While women suffer from out and out discrimination, in terms of earnings, jobs and opportunities, men continue to act as their gatekeepers and their bosses, both at home and at work. 

The fact is that even speaking openly about rebelling against men, against husbands, against fathers, against bosses – can be dangerous.  Maybe not a capital offence, but an offence nonetheless—with often violent repercussions.

Thirty years ago, the media – taking its cue from the police — ignored the message Lépine’s suicide letter.  The media in English and French Canada insisted Lépine was a crazy man—that the fact that the14 murder victims  were women meant little.  

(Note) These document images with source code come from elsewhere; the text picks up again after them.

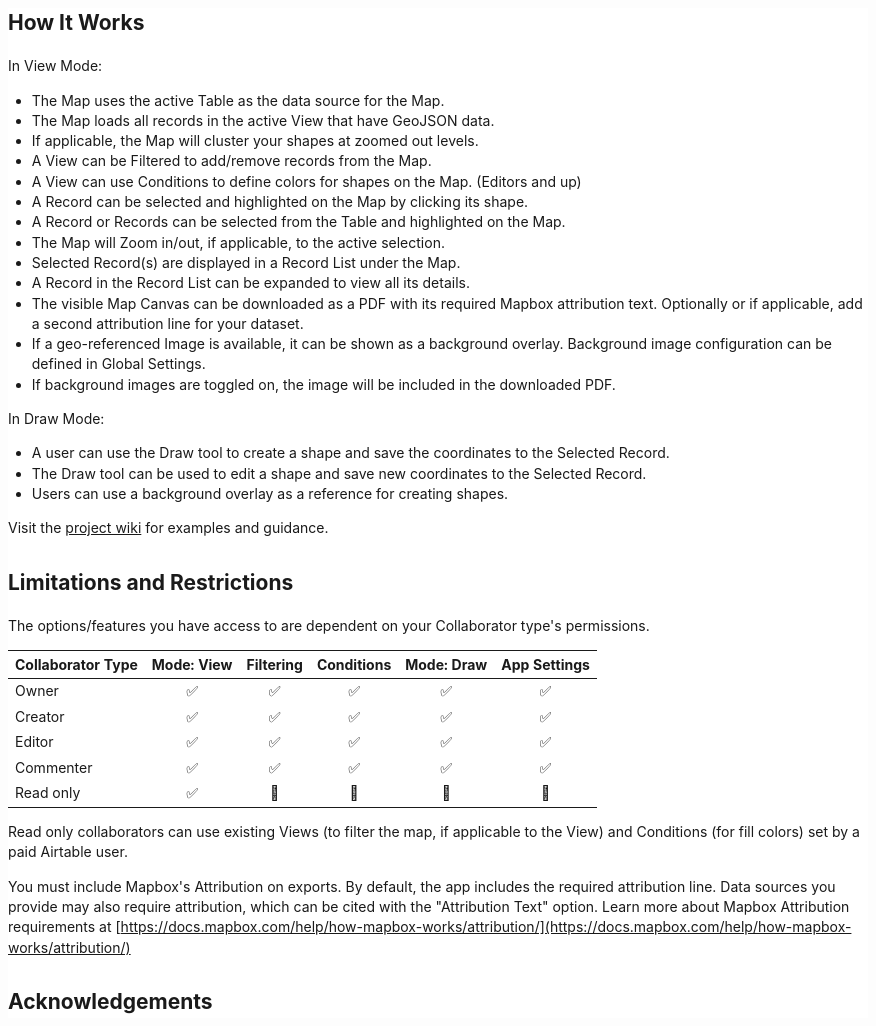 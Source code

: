 ## How It Works

In View Mode:
- The Map uses the active Table as the data source for the Map.
- The Map loads all records in the active View that have GeoJSON data.
- If applicable, the Map will cluster your shapes at zoomed out levels.
- A View can be Filtered to add/remove records from the Map.
- A View can use Conditions to define colors for shapes on the Map. (Editors and up)
- A Record can be selected and highlighted on the Map by clicking its shape.
- A Record or Records can be selected from the Table and highlighted on the Map.
- The Map will Zoom in/out, if applicable, to the active selection.
- Selected Record(s) are displayed in a Record List under the Map.
- A Record in the Record List can be expanded to view all its details.
- The visible Map Canvas can be downloaded as a PDF with its required Mapbox attribution text. Optionally or if applicable, add a second attribution line for your dataset.
- If a geo-referenced Image is available, it can be shown as a background overlay. Background image configuration can be defined in Global Settings.
- If background images are toggled on, the image will be included in the downloaded PDF.

In Draw Mode:
- A user can use the Draw tool to create a shape and save the coordinates to the Selected Record.
- The Draw tool can be used to edit a shape and save new coordinates to the Selected Record.
- Users can use a background overlay as a reference for creating shapes.

Visit the [project wiki](https://github.com/deytah/airtable-app-polygon-mapper/wiki) for examples and guidance.

## Limitations and Restrictions

The options/features you have access to are dependent on your Collaborator type's permissions.

| Collaborator Type | Mode: View | Filtering | Conditions | Mode: Draw | App Settings |
|-------------------|:----------:|:---------:|:----------:|:----------:|:------------:|
| Owner             | ✅         | ✅        | ✅        | ✅         | ✅           |
| Creator           | ✅         | ✅        | ✅        | ✅         | ✅           |
| Editor            | ✅         | ✅        | ✅        | ✅         | ✅           |
| Commenter         | ✅         | ✅        | ✅        | ✅         | ✅           |
| Read only         | ✅         | 🚫        | 🚫        | 🚫         | 🚫           |

Read only collaborators can use existing Views (to filter the map, if applicable to the View) and Conditions (for fill colors) set by a paid Airtable user.

You must include Mapbox's Attribution on exports. By default, the app includes the required attribution line. Data sources you provide may also require attribution, which can be cited with the "Attribution Text" option. Learn more about Mapbox Attribution requirements at [https://docs.mapbox.com/help/how-mapbox-works/attribution/](https://docs.mapbox.com/help/how-mapbox-works/attribution/)

## Acknowledgements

However, Francine Pelletier* at the time agreed that that Lépine’s act was highly political and that he knew exactly what he was doing that day. “I always felt those women died in my name. Some of them probably weren’t even feminist,” Pelletier said, “they just had the nerve to believe they were peers, not subordinates of their male classmates.”


*Francine Pelletier was and is still a prominent left-wing journalist in Quebec. Shortly after the Massacre, police told her that her name was on a “hit list” compiled by Lépine as an “annex” to his victims at the engineering school.  Before the 6 Dec., he had not got around to killing her and his list of other feminists in the media.